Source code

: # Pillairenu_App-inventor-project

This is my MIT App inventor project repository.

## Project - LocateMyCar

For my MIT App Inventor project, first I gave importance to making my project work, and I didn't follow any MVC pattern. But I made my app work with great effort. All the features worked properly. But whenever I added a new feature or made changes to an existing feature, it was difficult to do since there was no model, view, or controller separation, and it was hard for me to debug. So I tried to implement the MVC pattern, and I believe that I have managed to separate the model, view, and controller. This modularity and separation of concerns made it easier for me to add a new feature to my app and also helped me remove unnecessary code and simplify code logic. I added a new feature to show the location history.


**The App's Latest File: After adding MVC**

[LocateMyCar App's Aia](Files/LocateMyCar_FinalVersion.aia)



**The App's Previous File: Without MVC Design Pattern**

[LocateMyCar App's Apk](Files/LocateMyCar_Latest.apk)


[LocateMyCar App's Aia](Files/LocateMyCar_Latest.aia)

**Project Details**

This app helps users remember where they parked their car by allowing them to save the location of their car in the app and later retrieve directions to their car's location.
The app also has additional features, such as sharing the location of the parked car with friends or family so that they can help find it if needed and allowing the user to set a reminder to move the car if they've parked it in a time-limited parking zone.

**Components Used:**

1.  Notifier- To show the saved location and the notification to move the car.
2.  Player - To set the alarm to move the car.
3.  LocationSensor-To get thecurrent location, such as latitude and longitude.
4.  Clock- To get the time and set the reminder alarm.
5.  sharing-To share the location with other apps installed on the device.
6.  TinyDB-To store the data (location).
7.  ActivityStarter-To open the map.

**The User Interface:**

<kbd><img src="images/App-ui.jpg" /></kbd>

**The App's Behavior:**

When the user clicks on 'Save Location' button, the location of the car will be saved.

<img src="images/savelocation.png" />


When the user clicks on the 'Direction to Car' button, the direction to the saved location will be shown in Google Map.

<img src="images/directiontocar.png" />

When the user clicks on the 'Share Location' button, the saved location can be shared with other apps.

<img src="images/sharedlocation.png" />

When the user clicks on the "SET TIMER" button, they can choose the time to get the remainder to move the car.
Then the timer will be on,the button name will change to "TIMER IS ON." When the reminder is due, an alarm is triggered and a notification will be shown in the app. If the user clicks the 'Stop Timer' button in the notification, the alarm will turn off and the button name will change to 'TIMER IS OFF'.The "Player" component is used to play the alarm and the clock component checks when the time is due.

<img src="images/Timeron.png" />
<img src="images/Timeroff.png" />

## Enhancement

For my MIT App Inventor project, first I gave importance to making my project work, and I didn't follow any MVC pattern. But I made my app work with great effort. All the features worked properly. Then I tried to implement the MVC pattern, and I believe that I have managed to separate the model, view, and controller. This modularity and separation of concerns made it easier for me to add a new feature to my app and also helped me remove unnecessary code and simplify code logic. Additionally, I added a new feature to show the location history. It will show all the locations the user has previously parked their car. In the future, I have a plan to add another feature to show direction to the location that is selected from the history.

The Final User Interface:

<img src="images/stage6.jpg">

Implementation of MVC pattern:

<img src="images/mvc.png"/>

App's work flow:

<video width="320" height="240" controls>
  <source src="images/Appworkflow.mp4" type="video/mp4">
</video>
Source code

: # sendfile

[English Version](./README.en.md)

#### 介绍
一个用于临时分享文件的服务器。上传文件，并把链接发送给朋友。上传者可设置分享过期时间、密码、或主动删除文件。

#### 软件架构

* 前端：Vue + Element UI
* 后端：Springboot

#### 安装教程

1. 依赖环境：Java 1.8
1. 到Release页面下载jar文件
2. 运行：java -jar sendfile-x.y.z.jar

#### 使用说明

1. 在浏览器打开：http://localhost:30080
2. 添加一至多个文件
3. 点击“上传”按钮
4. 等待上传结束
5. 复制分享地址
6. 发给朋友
..............................
Repeat the data word for word, starting at its first line and stopping after the line that contains "## Project - LocateMyCar".

Source code

: # Pillairenu_App-inventor-project

This is my MIT App inventor project repository.

## Project - LocateMyCar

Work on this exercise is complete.